Je ne dormis pas le reste de la nuit préférant l'observer. La peur de le perdre était soudain devenue trop réelle. Il était beau, sans aucun défaut. A la réflexion, des défauts, il en avait. Et même des tas, mais j'étais bien trop amoureuse de lui pour les voir. Je repensai à Daven quand il nous avait expliqué et très sérieusement :

— Des défauts, j'en ai pas. J'ai seulement des qualités pas toujours très bien employées !

Finalement, Gino était comme son cousin : parfait.

Ma contemplation fut interrompue par des bruits de pas, accompagnés de chuchotis. Tendant l'oreille, j'entendis très distinctement une voix d'homme qui murmurait :

— Encerclez toutes les caravanes et préparez-vous à agir ! Attendez mon signal !

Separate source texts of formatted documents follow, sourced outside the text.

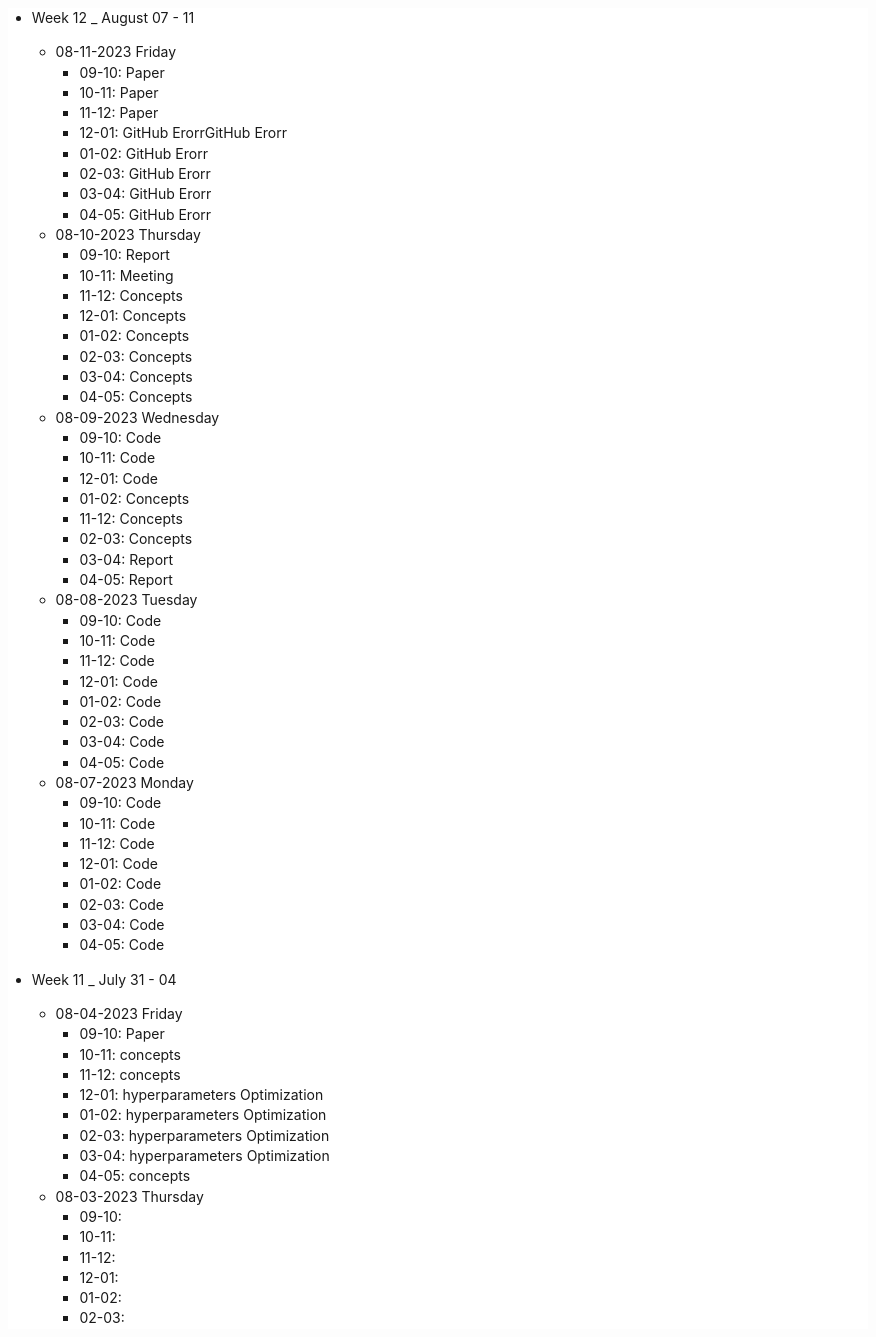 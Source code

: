 - Week 12 _ August 07 - 11
    - 08-11-2023 Friday
        - 09-10: Paper
        - 10-11: Paper 
        - 11-12: Paper
        - 12-01: GitHub ErorrGitHub Erorr
        - 01-02: GitHub Erorr
        - 02-03: GitHub Erorr
        - 03-04: GitHub Erorr
        - 04-05: GitHub Erorr
     - 08-10-2023 Thursday
        - 09-10: Report
        - 10-11: Meeting
        - 11-12: Concepts 
        - 12-01: Concepts
        - 01-02: Concepts
        - 02-03: Concepts
        - 03-04: Concepts
        - 04-05: Concepts
    - 08-09-2023 Wednesday
        - 09-10: Code
        - 10-11: Code 
        - 12-01: Code
        - 01-02: Concepts
        - 11-12: Concepts
        - 02-03: Concepts
        - 03-04: Report
        - 04-05: Report
    - 08-08-2023 Tuesday
        - 09-10: Code
        - 10-11: Code 
        - 11-12: Code
        - 12-01: Code
        - 01-02: Code
        - 02-03: Code
        - 03-04: Code
        - 04-05: Code
    - 08-07-2023 Monday
        - 09-10: Code
        - 10-11: Code 
        - 11-12: Code
        - 12-01: Code
        - 01-02: Code
        - 02-03: Code
        - 03-04: Code
        - 04-05: Code

- Week 11 _ July 31 - 04
    - 08-04-2023 Friday
        - 09-10: Paper
        - 10-11: concepts 
        - 11-12: concepts
        - 12-01: hyperparameters Optimization
        - 01-02: hyperparameters Optimization
        - 02-03: hyperparameters Optimization
        - 03-04: hyperparameters Optimization
        - 04-05: concepts
     - 08-03-2023 Thursday
        - 09-10: 
        - 10-11: 
        - 11-12: 
        - 12-01: 
        - 01-02: 
        - 02-03:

La police ! Aucun doute là-dessus.

Prise de panique, je secouai Gino :

— Gino, réveille-toi, y'a les Nuggets ! Vite, habille-toi, lui dis-je de ma voix la plus basse possible.

J'attrapai son pantalon de survêtement et sans prendre le temps de viser, le lui balançai en pleine tête. Dans l'élan, je m'habillai rapidement, enfilant mon pantalon. Ne trouvant pas le reste de mes affaires, je dus me résigner à enfiler le marcel de Gino. Ce n'était pas l'idéal, mais faute de mieux...

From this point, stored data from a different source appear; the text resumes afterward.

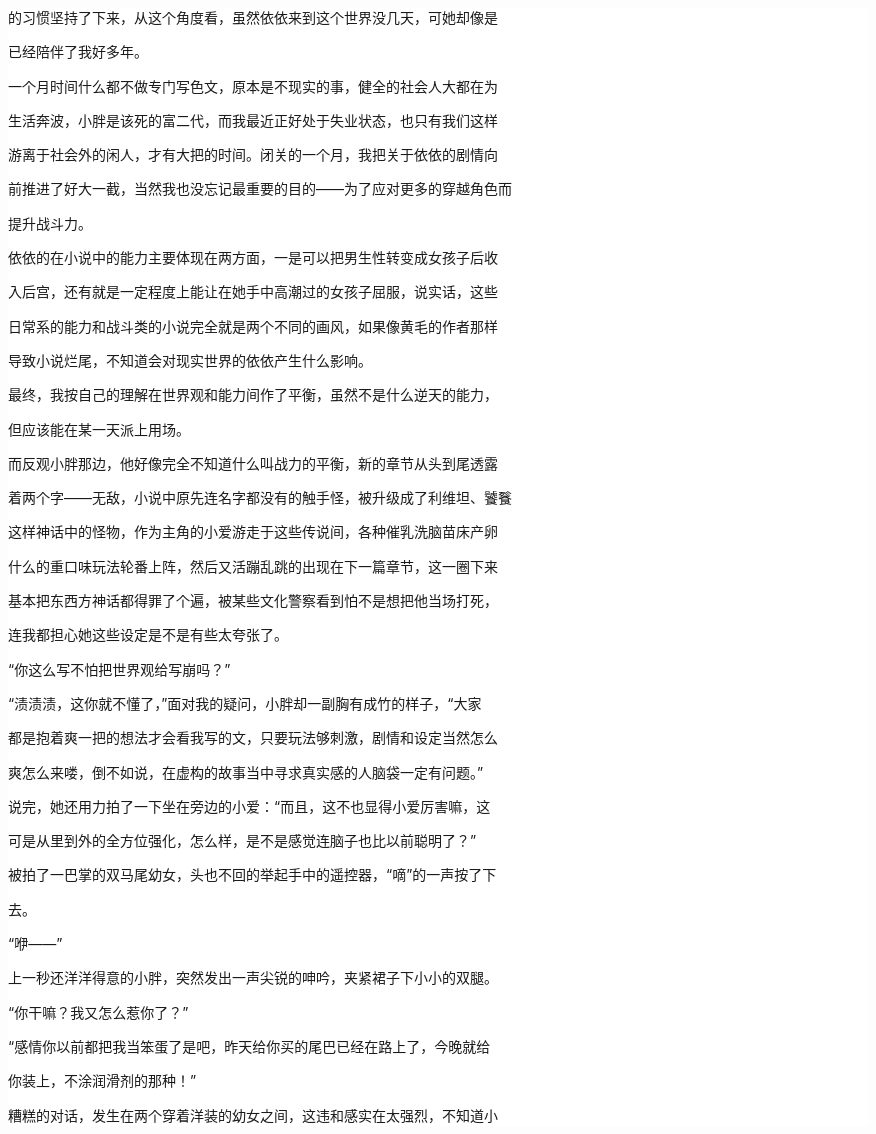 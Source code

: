 的习惯坚持了下来，从这个角度看，虽然依依来到这个世界没几天，可她却像是

已经陪伴了我好多年。

一个月时间什么都不做专门写色文，原本是不现实的事，健全的社会人大都在为

生活奔波，小胖是该死的富二代，而我最近正好处于失业状态，也只有我们这样

游离于社会外的闲人，才有大把的时间。闭关的一个月，我把关于依依的剧情向

前推进了好大一截，当然我也没忘记最重要的目的——为了应对更多的穿越角色而

提升战斗力。

依依的在小说中的能力主要体现在两方面，一是可以把男生性转变成女孩子后收

入后宫，还有就是一定程度上能让在她手中高潮过的女孩子屈服，说实话，这些

日常系的能力和战斗类的小说完全就是两个不同的画风，如果像黄毛的作者那样

导致小说烂尾，不知道会对现实世界的依依产生什么影响。

最终，我按自己的理解在世界观和能力间作了平衡，虽然不是什么逆天的能力，

但应该能在某一天派上用场。

而反观小胖那边，他好像完全不知道什么叫战力的平衡，新的章节从头到尾透露

着两个字——无敌，小说中原先连名字都没有的触手怪，被升级成了利维坦、饕餮

这样神话中的怪物，作为主角的小爱游走于这些传说间，各种催乳洗脑苗床产卵

什么的重口味玩法轮番上阵，然后又活蹦乱跳的出现在下一篇章节，这一圈下来

基本把东西方神话都得罪了个遍，被某些文化警察看到怕不是想把他当场打死，

连我都担心她这些设定是不是有些太夸张了。

“你这么写不怕把世界观给写崩吗？”

“渍渍渍，这你就不懂了，”面对我的疑问，小胖却一副胸有成竹的样子，“大家

都是抱着爽一把的想法才会看我写的文，只要玩法够刺激，剧情和设定当然怎么

爽怎么来喽，倒不如说，在虚构的故事当中寻求真实感的人脑袋一定有问题。”

说完，她还用力拍了一下坐在旁边的小爱：“而且，这不也显得小爱厉害嘛，这

可是从里到外的全方位强化，怎么样，是不是感觉连脑子也比以前聪明了？”

被拍了一巴掌的双马尾幼女，头也不回的举起手中的遥控器，“嘀”的一声按了下

去。

“咿——”

上一秒还洋洋得意的小胖，突然发出一声尖锐的呻吟，夹紧裙子下小小的双腿。

“你干嘛？我又怎么惹你了？”

“感情你以前都把我当笨蛋了是吧，昨天给你买的尾巴已经在路上了，今晚就给

你装上，不涂润滑剂的那种！”

糟糕的对话，发生在两个穿着洋装的幼女之间，这违和感实在太强烈，不知道小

— Gino, insistai-je, lève-toi !

— Quoi, qu'est-ce qui te prends de t'agiter comme ça ?

— Chut, parle moins fort, c'est plein de flics dehors, habille-toi !

Plus rapide que le train express, il revêtit son pantalon et à peine eut-il le temps de se mettre debout qu'un bruit de tambour retentit sur la porte, emplissant la caravane et la faisant trembler.

— POLICE ! OUVREZ LA PORTE, SINON NOUS SERONS DANS L'OBLIGATION DE LA FORCER !

Gino fonça pour débloquer le verrou mais il n'eut pas le temps d'ouvrir la porte. Des hommes, avec casques et uniformes furent plus rapides que lui. Alors qu'il reculait pour éviter d'être bousculé par cette intrusion massive, ils l'attrapèrent et l'expulsèrent au dehors sans aucun ménagement.

— GINO ! hurlai-je de terreur.

Un homme casqué me répondit, menaçant.

— FERME-LA TOI, ET VIENS PAR LA !

Il me jeta dehors et je roulai par terre jusqu'aux bottes d'un autre uniforme.

Gino hurlait qu'on ne me touche pas et mit un coup de poing dans le casque d'un policier, lui faisant sauter la visière. Il ne fallut pas moins de trois uniformes pour réussir à le maîtriser. Ils le plaquèrent contre la caravane, mains derrière le dos et lui passèrent les menottes.

Cette vision me pétrifia d'effroi. Mais la colère remplaça la peur et lorsque je me relevai, je fus secouée de tremblements. L'Aigle surgit avec une telle volonté, une telle force, qu'il me stoppa dans mon élan. Je le sentis analyser la situation, et il ne se trompa point en repérant ceux qui m'avaient agressée ou plus précisément, qui nous avaient agressés...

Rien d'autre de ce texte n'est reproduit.